> _TASK TO CARRY OUT_:
Your job is to set down the stretch of entries that opens with the line containing "by default computes" and closes with the line containing "10,000. The column". Keep both end lines, copy each exactly, and add nothing.

> _DATA TO PROCESS_:
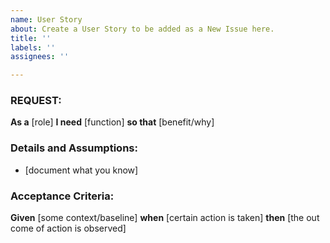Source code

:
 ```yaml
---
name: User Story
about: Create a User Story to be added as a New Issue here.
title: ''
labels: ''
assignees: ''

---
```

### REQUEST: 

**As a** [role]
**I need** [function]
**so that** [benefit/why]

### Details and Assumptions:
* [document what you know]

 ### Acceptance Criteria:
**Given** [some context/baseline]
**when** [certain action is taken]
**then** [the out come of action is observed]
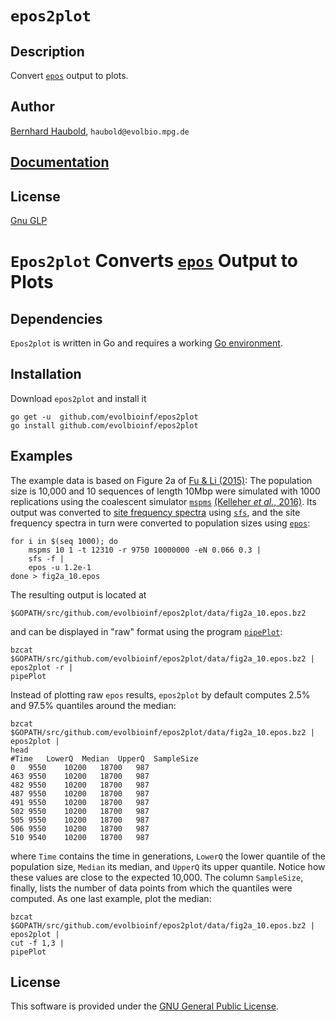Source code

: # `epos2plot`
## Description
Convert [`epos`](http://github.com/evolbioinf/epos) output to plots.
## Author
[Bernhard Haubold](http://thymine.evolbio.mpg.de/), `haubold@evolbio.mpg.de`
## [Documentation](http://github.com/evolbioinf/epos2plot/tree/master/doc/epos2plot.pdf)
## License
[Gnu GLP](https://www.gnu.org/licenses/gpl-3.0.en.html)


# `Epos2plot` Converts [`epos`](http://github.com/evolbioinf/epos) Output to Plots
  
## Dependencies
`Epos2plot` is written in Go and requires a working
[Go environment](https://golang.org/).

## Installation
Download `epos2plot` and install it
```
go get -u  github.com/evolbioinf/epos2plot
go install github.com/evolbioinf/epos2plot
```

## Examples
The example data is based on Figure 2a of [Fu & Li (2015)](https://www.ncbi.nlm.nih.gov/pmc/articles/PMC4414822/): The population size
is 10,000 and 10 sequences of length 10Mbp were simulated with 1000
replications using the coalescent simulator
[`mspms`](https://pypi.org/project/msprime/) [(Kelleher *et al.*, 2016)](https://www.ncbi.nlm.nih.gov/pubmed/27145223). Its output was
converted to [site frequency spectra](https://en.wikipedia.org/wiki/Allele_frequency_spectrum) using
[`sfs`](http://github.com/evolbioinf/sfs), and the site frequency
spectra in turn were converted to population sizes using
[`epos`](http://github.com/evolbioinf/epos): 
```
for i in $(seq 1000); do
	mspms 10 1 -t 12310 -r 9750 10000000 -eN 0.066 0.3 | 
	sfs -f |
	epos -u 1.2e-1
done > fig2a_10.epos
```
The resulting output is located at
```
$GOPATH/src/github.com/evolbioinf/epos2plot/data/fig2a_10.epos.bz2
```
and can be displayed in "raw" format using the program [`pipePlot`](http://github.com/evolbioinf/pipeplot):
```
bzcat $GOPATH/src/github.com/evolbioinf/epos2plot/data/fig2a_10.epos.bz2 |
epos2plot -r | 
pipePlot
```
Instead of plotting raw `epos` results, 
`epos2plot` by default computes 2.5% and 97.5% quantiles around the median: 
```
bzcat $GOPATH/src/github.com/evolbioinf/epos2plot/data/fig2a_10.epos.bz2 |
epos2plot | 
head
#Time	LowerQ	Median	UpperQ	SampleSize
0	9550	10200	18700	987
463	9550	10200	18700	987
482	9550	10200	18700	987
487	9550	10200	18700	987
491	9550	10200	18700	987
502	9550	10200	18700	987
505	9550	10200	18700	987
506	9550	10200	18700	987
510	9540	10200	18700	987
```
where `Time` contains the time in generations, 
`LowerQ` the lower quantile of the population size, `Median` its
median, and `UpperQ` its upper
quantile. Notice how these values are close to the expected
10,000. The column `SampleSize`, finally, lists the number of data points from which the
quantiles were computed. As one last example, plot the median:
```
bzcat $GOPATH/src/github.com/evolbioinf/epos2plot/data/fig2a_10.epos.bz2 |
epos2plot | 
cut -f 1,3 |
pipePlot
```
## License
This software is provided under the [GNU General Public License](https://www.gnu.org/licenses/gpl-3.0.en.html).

> _SOLUTION_:
`epos2plot` by default computes 2.5% and 97.5% quantiles around the median: 
```
bzcat $GOPATH/src/github.com/evolbioinf/epos2plot/data/fig2a_10.epos.bz2 |
epos2plot | 
head
#Time	LowerQ	Median	UpperQ	SampleSize
0	9550	10200	18700	987
463	9550	10200	18700	987
482	9550	10200	18700	987
487	9550	10200	18700	987
491	9550	10200	18700	987
502	9550	10200	18700	987
505	9550	10200	18700	987
506	9550	10200	18700	987
510	9540	10200	18700	987
```
where `Time` contains the time in generations, 
`LowerQ` the lower quantile of the population size, `Median` its
median, and `UpperQ` its upper
quantile. Notice how these values are close to the expected
10,000. The column `SampleSize`, finally, lists the number of data points from which the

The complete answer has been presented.